Rupture directivity and its potential frequency dependence is an open issue in the seismological community, especially for small-to-moderate earthquake. Directivity itself is the focusing of the radiated seismic wave energy due to the rupture propagation along the direction of the fault.

In this research, we calibrate a non-ergodic ground motion model for the ordinates of the 5% acceleration response spectra (computation interval 0.04-2 sec) and we analyse, earthquake by earthquake, the azimuthal dependence of the aleatory component, i.e. the residual terms corrected for systematic source, site and path contributions. The final aim is the calibration of a prediction model including directivity effects that can be used for engineering purposes such as seismic hazard assessment and shaking scenarios generation.

The study area is the Central Italy, which was affected by several seismic sequences in the last 20 years, occurred on normal fault systems. The dataset we used is composed by almost 300,000 seismic recordings of 456 earthquakes in the magnitude range from 3.4 to 6.5 within the time frame 2008-2018. We find that about one-third of the analysed events are directive, characterized by unilateral ruptures along the Apennine faults direction.

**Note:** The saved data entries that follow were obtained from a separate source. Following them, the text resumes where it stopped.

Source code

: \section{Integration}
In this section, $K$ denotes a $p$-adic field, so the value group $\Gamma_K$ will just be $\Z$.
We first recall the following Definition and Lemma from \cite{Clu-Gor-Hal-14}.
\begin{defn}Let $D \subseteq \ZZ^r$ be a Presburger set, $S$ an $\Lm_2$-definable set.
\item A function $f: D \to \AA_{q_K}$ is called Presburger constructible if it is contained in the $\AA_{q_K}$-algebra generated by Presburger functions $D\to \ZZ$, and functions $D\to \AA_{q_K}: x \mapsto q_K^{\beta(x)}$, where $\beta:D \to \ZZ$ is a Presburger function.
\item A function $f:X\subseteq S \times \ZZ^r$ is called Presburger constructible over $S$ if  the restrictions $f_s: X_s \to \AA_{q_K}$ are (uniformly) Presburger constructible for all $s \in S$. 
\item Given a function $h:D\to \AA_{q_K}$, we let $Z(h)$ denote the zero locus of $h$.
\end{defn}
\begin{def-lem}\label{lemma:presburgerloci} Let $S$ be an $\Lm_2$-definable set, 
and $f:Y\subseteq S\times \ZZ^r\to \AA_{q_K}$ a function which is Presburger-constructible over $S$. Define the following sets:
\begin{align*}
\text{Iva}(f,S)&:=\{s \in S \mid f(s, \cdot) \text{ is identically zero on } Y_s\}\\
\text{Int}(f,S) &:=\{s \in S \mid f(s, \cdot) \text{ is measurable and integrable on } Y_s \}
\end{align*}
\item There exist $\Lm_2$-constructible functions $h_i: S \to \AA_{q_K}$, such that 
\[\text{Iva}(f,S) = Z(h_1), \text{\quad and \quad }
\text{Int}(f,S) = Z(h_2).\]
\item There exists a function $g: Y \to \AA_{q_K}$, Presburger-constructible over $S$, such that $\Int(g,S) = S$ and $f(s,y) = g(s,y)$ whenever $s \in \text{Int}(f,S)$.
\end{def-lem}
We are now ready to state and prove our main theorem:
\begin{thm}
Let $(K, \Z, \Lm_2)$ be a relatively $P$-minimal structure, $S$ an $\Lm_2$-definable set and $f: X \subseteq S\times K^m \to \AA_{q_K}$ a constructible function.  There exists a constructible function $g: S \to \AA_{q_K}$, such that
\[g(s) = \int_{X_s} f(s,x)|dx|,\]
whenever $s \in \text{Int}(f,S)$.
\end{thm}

Directivity effects occur over a wide frequency band and can be described by spectral curves peaked in different frequency ranges according to the event magnitude: the stronger the earthquake, the lower the frequency at which these effects are visible. Vice versa, we find no correlation between the amplitude of such peaks and the events magnitude. When normalized to the peak, the directivity curves can be grouped into families characterized by similar amplification trends variable with frequency, with the exception of 16 events, which we classify as "super-directive", that differ markedly from the others generating broadband amplifications.

Preliminary results suggest that is possible to obtain similar shapes of directivity curves for defined frequency families and that they can consequently be modeled for non-ergodic ground motion model and predictive shaking scenarios.